- **Your assignment**
Please copy the leading lines of the entries below exactly, concluding with the line in which "### 1. 新しいプリセット作成" occurs.

- **Input data**
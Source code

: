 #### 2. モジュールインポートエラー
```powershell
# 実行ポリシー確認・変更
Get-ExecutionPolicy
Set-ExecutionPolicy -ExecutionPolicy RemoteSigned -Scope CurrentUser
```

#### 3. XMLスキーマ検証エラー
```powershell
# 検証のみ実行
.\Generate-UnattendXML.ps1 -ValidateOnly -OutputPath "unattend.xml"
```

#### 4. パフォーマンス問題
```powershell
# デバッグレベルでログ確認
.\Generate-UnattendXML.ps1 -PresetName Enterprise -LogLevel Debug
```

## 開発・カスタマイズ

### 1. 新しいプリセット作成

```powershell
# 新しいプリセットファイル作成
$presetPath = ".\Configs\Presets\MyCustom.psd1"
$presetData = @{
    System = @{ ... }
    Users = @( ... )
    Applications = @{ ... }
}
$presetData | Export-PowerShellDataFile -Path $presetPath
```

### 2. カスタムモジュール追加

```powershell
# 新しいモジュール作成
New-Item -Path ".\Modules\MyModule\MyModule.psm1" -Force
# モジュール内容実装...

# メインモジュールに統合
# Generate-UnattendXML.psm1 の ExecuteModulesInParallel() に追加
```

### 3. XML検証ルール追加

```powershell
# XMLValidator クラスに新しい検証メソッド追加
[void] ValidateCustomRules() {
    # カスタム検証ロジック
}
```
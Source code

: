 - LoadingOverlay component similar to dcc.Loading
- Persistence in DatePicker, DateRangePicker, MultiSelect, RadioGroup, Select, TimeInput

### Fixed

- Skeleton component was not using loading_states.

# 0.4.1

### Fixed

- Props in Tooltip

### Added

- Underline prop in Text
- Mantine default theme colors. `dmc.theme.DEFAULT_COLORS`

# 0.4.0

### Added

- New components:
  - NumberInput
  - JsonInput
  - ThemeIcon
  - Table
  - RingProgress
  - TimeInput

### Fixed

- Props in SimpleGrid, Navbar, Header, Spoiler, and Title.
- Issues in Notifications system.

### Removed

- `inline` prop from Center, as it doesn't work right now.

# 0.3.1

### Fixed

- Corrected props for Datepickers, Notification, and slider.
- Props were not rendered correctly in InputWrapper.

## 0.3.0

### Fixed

- **Task answer**
Source code

: #### 2. モジュールインポートエラー
```powershell
# 実行ポリシー確認・変更
Get-ExecutionPolicy
Set-ExecutionPolicy -ExecutionPolicy RemoteSigned -Scope CurrentUser
```

#### 3. XMLスキーマ検証エラー
```powershell
# 検証のみ実行
.\Generate-UnattendXML.ps1 -ValidateOnly -OutputPath "unattend.xml"
```

#### 4. パフォーマンス問題
```powershell
# デバッグレベルでログ確認
.\Generate-UnattendXML.ps1 -PresetName Enterprise -LogLevel Debug
```

## 開発・カスタマイズ

### 1. 新しいプリセット作成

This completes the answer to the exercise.